Instructions for the task ::
Copy the result of filtering the entries below for lines that include the string "Vsense".

Stored data ::
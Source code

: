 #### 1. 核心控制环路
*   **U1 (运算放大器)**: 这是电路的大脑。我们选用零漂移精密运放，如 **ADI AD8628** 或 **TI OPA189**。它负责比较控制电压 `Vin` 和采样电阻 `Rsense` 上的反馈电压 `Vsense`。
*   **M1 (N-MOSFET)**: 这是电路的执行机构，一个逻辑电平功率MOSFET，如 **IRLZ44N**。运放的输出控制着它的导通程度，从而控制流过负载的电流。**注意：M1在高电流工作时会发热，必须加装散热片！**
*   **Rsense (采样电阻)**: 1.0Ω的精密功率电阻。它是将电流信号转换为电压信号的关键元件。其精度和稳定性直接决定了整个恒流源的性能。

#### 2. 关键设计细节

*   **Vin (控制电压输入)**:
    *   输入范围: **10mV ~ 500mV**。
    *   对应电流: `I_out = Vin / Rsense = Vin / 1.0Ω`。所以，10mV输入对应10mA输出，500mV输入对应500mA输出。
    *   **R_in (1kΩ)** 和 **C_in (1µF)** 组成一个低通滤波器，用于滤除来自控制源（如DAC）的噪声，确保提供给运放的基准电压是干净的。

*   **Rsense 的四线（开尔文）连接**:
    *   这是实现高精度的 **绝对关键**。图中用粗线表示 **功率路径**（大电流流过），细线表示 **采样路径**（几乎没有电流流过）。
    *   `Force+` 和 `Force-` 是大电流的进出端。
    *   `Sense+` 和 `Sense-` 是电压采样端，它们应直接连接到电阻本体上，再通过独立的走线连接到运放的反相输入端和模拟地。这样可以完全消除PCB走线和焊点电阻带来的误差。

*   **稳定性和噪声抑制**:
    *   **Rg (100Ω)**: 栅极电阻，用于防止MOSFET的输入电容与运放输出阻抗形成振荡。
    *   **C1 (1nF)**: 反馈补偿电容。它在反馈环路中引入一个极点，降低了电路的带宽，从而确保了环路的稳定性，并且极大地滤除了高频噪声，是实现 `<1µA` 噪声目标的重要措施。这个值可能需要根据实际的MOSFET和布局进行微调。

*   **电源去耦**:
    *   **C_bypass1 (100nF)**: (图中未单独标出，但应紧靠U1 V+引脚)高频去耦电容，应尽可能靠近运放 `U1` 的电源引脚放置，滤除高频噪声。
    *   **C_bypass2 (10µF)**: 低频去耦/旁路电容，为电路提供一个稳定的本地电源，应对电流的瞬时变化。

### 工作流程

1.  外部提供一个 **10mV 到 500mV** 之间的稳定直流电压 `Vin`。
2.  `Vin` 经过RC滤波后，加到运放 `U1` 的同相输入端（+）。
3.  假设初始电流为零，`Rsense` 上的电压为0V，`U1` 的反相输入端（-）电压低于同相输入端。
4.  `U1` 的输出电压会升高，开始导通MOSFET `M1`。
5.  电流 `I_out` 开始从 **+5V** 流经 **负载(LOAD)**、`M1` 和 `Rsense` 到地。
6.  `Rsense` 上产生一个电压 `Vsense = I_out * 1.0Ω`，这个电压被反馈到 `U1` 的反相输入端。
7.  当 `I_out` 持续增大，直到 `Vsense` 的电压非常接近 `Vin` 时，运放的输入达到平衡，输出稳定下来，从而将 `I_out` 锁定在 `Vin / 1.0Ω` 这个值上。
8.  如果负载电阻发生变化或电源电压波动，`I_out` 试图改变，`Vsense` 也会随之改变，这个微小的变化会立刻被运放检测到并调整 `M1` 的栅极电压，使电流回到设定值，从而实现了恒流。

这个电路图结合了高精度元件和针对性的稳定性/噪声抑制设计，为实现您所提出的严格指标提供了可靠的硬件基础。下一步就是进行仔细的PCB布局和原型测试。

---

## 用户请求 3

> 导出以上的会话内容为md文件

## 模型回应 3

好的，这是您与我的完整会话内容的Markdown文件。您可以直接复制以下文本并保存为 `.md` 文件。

...

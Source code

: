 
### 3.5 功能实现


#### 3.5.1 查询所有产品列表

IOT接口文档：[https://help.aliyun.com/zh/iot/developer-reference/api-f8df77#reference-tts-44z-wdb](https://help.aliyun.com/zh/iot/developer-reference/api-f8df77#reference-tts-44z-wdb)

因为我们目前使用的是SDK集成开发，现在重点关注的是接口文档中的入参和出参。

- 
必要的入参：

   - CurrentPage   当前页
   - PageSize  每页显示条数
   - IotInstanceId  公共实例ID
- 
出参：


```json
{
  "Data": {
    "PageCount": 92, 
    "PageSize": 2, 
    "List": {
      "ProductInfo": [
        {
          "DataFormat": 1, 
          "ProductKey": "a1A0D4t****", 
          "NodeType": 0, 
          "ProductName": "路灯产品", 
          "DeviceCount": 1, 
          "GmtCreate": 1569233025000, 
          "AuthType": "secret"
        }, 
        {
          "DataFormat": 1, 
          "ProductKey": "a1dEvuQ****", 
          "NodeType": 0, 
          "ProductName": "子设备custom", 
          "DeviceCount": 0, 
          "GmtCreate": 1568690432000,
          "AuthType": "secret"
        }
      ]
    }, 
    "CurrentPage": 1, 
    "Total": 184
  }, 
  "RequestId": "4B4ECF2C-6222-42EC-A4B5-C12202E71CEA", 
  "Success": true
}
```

...

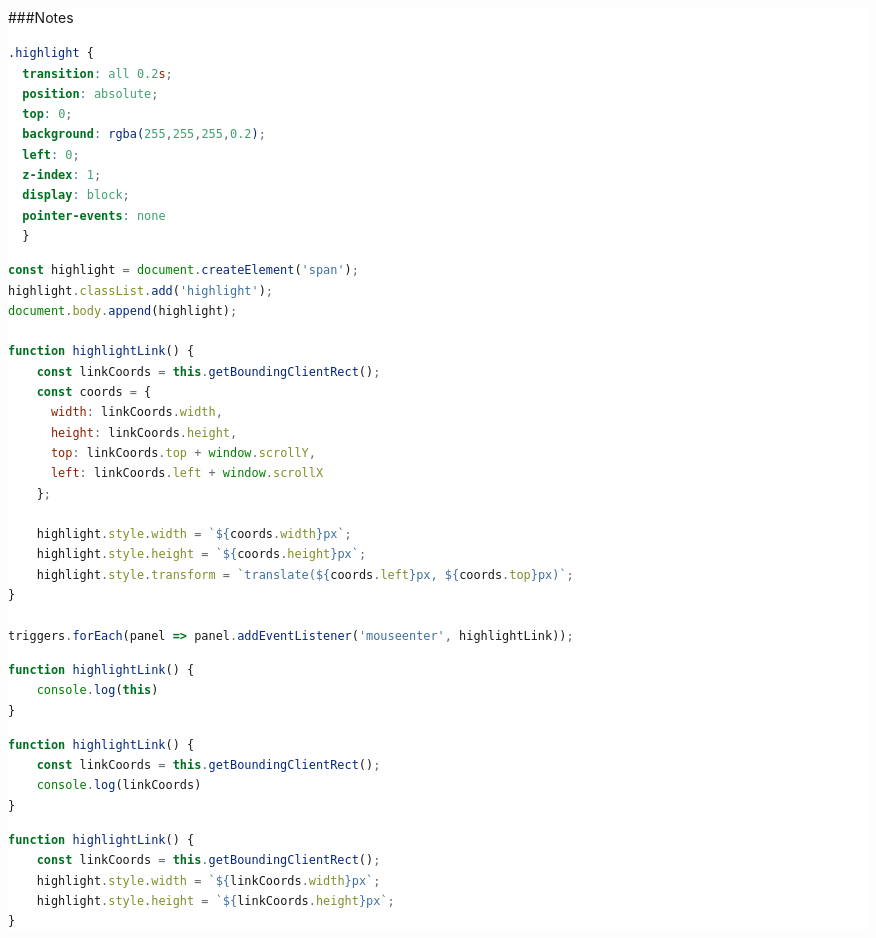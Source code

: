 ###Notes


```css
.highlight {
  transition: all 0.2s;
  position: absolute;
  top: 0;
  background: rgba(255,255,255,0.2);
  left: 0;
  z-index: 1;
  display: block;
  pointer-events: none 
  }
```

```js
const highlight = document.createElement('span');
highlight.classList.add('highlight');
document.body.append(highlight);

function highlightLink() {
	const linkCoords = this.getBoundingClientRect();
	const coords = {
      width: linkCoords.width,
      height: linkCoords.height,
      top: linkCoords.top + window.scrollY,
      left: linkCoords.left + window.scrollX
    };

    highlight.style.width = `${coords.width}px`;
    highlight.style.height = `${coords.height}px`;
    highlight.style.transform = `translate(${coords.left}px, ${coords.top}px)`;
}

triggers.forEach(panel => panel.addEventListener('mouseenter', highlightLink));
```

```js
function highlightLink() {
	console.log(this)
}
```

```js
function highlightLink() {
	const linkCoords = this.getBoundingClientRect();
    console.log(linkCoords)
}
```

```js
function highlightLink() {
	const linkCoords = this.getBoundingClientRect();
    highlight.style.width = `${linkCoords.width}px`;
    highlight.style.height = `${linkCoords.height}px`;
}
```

The completed task ::
*   **U1 (运算放大器)**: 这是电路的大脑。我们选用零漂移精密运放，如 **ADI AD8628** 或 **TI OPA189**。它负责比较控制电压 `Vin` 和采样电阻 `Rsense` 上的反馈电压 `Vsense`。
6.  `Rsense` 上产生一个电压 `Vsense = I_out * 1.0Ω`，这个电压被反馈到 `U1` 的反相输入端。
7.  当 `I_out` 持续增大，直到 `Vsense` 的电压非常接近 `Vin` 时，运放的输入达到平衡，输出稳定下来，从而将 `I_out` 锁定在 `Vin / 1.0Ω` 这个值上。
8.  如果负载电阻发生变化或电源电压波动，`I_out` 试图改变，`Vsense` 也会随之改变，这个微小的变化会立刻被运放检测到并调整 `M1` 的栅极电压，使电流回到设定值，从而实现了恒流。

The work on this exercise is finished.